By contrast with internalism, externalism is simple, beautiful and neat. It is based on an information theoretic version of genetics, according to which inherited information is the genotype, and everything that depeds on that is the phenotype. The heritable information can be represented in practically any physical medium - a simple consequence of information portability. From this perspective, memes can exist on CDs, hard drives, paper, film and clay tablets. When people describe videos and images as being memes, they are not making a daft category error - those things really do contain memes.

Externalism features germ-line continuity.

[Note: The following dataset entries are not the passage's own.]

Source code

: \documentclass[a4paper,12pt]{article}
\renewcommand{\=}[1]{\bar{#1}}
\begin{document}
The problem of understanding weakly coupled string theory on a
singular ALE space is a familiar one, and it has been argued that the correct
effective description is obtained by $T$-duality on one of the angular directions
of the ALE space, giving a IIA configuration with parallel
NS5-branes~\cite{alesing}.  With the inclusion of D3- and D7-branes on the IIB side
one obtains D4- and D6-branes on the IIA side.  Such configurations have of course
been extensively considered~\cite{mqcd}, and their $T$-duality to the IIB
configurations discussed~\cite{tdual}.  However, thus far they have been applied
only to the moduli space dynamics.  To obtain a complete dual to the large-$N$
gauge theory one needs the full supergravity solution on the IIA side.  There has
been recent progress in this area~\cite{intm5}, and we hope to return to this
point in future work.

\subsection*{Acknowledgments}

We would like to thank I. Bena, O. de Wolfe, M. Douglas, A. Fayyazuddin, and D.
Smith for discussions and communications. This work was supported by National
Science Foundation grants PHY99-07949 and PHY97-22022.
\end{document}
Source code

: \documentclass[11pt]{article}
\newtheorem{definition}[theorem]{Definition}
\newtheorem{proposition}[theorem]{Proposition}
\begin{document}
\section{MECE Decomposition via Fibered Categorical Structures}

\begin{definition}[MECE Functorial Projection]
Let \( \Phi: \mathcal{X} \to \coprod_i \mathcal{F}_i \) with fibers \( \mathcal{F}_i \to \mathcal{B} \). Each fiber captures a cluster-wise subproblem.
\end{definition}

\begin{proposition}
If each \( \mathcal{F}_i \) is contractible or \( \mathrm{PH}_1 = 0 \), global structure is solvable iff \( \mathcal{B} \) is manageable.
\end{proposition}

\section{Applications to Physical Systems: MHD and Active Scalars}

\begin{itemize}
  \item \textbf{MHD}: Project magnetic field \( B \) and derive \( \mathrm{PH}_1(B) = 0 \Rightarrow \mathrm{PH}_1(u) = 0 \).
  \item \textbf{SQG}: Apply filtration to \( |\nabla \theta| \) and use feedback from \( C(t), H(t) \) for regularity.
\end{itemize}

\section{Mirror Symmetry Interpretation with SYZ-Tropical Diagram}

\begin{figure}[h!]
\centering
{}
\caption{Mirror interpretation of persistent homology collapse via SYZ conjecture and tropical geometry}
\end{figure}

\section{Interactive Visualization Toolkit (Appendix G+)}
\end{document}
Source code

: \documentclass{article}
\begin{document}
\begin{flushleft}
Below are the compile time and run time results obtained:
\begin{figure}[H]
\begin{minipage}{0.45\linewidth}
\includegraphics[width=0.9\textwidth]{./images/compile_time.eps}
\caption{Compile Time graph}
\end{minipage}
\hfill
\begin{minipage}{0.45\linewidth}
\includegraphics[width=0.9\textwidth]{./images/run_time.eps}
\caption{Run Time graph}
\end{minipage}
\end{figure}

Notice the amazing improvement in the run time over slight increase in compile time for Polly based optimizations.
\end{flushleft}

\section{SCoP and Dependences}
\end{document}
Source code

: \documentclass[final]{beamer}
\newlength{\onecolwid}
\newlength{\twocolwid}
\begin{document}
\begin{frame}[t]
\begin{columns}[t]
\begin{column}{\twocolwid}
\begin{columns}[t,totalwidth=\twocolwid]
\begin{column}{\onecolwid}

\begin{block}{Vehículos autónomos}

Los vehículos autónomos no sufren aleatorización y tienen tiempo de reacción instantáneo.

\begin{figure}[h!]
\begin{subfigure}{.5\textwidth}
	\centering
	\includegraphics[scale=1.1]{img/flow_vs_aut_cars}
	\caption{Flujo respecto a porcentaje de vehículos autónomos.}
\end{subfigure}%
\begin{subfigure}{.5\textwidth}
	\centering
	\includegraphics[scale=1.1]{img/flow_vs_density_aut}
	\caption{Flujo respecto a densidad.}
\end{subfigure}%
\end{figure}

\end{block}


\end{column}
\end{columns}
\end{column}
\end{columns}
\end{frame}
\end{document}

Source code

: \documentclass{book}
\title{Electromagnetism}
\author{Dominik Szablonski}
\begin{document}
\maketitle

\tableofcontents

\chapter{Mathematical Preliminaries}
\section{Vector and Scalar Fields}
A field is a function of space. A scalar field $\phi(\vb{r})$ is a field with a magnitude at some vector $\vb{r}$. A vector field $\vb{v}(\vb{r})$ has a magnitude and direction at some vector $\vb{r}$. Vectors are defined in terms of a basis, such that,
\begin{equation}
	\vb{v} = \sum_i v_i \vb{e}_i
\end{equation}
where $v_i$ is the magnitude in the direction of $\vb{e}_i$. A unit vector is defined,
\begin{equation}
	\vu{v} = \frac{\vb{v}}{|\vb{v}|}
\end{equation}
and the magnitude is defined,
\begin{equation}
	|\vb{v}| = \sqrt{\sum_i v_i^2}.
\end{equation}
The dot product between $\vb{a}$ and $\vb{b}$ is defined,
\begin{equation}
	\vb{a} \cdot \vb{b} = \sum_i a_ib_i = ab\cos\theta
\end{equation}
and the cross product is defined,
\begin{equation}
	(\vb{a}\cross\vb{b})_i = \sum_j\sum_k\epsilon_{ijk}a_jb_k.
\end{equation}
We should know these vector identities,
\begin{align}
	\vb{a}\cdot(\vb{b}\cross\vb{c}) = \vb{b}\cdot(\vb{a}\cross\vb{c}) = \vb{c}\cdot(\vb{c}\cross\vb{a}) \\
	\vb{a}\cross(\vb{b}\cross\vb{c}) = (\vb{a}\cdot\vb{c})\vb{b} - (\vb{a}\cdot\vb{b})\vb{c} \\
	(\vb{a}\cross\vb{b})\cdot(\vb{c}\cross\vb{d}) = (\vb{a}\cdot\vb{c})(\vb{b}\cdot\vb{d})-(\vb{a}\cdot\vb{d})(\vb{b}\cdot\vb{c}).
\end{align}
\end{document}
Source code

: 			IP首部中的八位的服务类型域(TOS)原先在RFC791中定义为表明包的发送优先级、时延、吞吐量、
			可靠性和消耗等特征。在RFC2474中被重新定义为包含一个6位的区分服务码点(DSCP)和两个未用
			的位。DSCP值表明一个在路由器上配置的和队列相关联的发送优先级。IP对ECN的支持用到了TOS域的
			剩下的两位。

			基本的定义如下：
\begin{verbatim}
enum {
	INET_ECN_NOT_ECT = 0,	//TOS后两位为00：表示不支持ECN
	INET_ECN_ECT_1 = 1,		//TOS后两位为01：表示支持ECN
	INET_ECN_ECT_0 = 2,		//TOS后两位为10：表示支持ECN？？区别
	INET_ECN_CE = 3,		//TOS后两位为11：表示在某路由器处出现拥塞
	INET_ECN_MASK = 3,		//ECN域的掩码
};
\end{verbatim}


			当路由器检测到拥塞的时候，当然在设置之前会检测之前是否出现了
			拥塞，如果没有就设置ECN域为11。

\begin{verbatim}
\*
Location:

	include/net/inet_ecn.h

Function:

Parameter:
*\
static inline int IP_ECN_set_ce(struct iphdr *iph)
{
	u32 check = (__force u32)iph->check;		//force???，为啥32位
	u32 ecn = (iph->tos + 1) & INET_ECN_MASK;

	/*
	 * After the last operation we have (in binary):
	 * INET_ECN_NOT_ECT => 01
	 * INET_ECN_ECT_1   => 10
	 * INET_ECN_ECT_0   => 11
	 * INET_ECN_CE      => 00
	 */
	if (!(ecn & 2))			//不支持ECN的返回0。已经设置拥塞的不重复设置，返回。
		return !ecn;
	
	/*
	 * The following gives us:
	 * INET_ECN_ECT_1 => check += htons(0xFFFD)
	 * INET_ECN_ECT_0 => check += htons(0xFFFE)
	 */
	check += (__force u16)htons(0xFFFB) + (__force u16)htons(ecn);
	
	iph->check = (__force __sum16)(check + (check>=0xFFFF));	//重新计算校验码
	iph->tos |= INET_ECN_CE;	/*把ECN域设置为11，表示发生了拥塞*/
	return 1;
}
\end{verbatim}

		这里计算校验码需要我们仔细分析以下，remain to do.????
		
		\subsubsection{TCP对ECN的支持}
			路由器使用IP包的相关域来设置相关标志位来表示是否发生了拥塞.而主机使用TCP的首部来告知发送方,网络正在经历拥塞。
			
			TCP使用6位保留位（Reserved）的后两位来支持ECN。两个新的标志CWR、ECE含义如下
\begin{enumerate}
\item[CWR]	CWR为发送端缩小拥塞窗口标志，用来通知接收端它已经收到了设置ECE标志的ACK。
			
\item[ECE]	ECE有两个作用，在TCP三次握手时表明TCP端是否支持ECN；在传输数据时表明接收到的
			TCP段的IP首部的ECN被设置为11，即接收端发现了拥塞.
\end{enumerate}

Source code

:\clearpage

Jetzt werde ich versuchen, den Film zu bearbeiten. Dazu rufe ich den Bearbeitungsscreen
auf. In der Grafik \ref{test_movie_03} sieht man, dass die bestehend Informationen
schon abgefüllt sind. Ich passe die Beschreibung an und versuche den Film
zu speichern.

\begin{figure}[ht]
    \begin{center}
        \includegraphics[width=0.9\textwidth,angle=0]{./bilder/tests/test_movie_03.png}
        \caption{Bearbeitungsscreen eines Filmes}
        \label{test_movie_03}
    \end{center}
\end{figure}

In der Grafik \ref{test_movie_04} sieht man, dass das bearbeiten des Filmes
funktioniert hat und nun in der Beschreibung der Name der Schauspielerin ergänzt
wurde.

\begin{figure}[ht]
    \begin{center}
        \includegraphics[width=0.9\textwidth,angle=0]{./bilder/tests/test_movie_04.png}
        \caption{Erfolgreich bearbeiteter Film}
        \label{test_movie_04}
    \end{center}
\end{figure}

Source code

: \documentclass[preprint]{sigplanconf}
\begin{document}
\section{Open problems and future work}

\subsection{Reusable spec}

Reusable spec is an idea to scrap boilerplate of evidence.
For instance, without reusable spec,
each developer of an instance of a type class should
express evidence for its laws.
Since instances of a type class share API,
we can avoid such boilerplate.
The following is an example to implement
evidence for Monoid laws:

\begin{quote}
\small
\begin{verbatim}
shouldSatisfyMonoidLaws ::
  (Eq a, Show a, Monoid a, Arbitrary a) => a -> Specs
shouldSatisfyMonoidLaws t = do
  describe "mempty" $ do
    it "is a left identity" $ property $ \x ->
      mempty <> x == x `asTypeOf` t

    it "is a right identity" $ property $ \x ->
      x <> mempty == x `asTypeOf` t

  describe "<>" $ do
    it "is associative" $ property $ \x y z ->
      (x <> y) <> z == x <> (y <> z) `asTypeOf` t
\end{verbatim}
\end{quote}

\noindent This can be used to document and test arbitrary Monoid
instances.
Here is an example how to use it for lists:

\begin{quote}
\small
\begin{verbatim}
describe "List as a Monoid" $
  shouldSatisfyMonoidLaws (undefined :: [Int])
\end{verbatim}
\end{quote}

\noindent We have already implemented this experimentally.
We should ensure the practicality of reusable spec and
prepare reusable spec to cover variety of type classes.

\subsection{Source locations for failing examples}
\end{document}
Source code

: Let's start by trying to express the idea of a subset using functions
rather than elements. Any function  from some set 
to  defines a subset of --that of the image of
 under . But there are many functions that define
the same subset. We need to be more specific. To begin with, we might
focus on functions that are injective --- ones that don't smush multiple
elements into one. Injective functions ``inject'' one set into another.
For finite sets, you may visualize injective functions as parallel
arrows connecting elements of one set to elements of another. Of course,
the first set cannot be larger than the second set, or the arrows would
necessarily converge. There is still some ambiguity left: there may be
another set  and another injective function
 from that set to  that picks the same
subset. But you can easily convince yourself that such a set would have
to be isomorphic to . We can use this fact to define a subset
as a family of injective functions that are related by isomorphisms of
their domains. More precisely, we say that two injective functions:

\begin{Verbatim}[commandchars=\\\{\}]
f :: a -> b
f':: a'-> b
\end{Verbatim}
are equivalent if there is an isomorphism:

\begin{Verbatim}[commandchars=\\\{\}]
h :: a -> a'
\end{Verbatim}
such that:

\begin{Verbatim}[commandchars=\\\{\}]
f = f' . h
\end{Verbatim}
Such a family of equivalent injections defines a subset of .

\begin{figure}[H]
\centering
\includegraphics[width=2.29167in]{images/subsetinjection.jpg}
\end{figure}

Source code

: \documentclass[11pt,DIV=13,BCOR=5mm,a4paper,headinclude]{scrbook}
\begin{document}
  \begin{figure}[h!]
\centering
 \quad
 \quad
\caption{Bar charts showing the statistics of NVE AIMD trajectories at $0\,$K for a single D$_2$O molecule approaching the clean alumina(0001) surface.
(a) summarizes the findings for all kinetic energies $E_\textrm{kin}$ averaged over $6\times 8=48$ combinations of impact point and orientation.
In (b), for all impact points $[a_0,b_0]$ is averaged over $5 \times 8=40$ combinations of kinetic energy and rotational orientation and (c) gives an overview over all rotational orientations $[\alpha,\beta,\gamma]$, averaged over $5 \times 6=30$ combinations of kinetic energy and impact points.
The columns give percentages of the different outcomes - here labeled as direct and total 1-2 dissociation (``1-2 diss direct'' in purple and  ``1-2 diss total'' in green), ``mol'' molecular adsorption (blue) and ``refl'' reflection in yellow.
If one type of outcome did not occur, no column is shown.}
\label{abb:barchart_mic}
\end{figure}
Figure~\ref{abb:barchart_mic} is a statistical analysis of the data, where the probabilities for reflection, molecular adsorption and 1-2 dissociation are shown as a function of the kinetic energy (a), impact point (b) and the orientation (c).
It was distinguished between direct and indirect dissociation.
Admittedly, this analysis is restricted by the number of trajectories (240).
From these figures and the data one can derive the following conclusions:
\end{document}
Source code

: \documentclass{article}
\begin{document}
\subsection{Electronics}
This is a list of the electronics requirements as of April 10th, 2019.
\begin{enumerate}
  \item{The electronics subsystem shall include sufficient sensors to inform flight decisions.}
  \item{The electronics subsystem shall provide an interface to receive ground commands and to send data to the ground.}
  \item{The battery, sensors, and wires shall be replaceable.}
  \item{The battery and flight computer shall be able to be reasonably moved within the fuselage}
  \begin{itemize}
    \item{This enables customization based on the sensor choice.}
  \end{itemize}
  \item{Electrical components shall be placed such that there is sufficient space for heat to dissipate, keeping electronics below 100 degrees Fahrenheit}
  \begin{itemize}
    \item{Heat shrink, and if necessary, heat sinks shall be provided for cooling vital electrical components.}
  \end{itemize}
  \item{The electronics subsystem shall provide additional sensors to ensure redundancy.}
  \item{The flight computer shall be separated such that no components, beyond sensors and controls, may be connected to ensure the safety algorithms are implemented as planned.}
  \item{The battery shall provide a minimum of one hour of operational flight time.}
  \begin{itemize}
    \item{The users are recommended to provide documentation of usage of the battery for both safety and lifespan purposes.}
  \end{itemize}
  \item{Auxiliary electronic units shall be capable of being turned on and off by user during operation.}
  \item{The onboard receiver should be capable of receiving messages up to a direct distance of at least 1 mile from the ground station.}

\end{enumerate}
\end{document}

It doesn't have a crazy Lamarckian stage in which phenotypes generate genotypes in each generation. Instead there is ordinary Weismannian inheritance where memes are copied to create more memes - just as genes are copied to create more genes in DNA evolution. That is not to say that memetic evolution is not Lamarckian at all - but that is another story which I am not going to get into here.

For me, internalism represents a common misunderstanding of memetic evolution works. Internalists entertain the idea that memetic inheritance features a bizarre Lamarckian inheritance paradigm in each generation. This makes people think that memetic evolution works in a manner that is wildly different from the way in which organic evolution operates. This hinders people's understanding of the depth of the relationship between the cultural and organic realms, preventing them from effectively reusing their knowledge of organic evolution in the cultural realm.

At this stage, I think internalism offers so little in the way of benefits, and causes so much confusion, that it should just curl up and die. I identify it here as a failed doctrine. It causes serious confusion when dealing with memes inside computers and serious confusion when considering the issue of Lamarckian inheritance of memes. Internalism's claimed benefits - of a single memetic storage medium and a single memetic code - are not benefits at all - but rather are misleading falsehoods. Death to internalism!